_ASSIGNED TASK_: Please count the lines in the entries below that include the word "DoxyCompactItemize", and give only the number.
== LISTED RECORDS
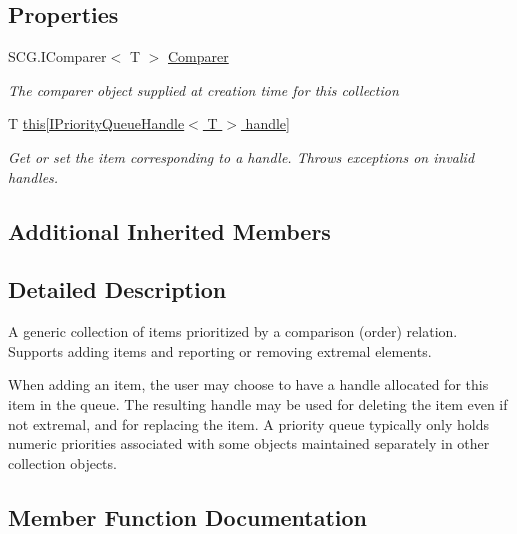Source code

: \subsection*{Properties}
\begin{DoxyCompactItemize}
\item 
S\+C\+G.\+I\+Comparer$<$ T $>$ \hyperlink{interface_c5_1_1_i_priority_queue_a23bf42fafa0689dca8f95d1ad7ee0b28}{Comparer}
\begin{DoxyCompactList}\small\item\em The comparer object supplied at creation time for this collection \end{DoxyCompactList}\item 
T \hyperlink{interface_c5_1_1_i_priority_queue_a39daad6dcf3a45c1241d4d776d18bed9}{this\mbox{[}\+I\+Priority\+Queue\+Handle$<$ T $>$ handle\mbox{]}}
\begin{DoxyCompactList}\small\item\em Get or set the item corresponding to a handle. Throws exceptions on invalid handles. \end{DoxyCompactList}\end{DoxyCompactItemize}
\subsection*{Additional Inherited Members}


\subsection{Detailed Description}
A generic collection of items prioritized by a comparison (order) relation. Supports adding items and reporting or removing extremal elements. 

When adding an item, the user may choose to have a handle allocated for this item in the queue. The resulting handle may be used for deleting the item even if not extremal, and for replacing the item. A priority queue typically only holds numeric priorities associated with some objects maintained separately in other collection objects. 

\subsection{Member Function Documentation}
\hypertarget{interface_c5_1_1_i_priority_queue_ac90f40246d54cb28935bf89d9e0c9c72}{}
====
_EXERCISE SOLUTION_: 2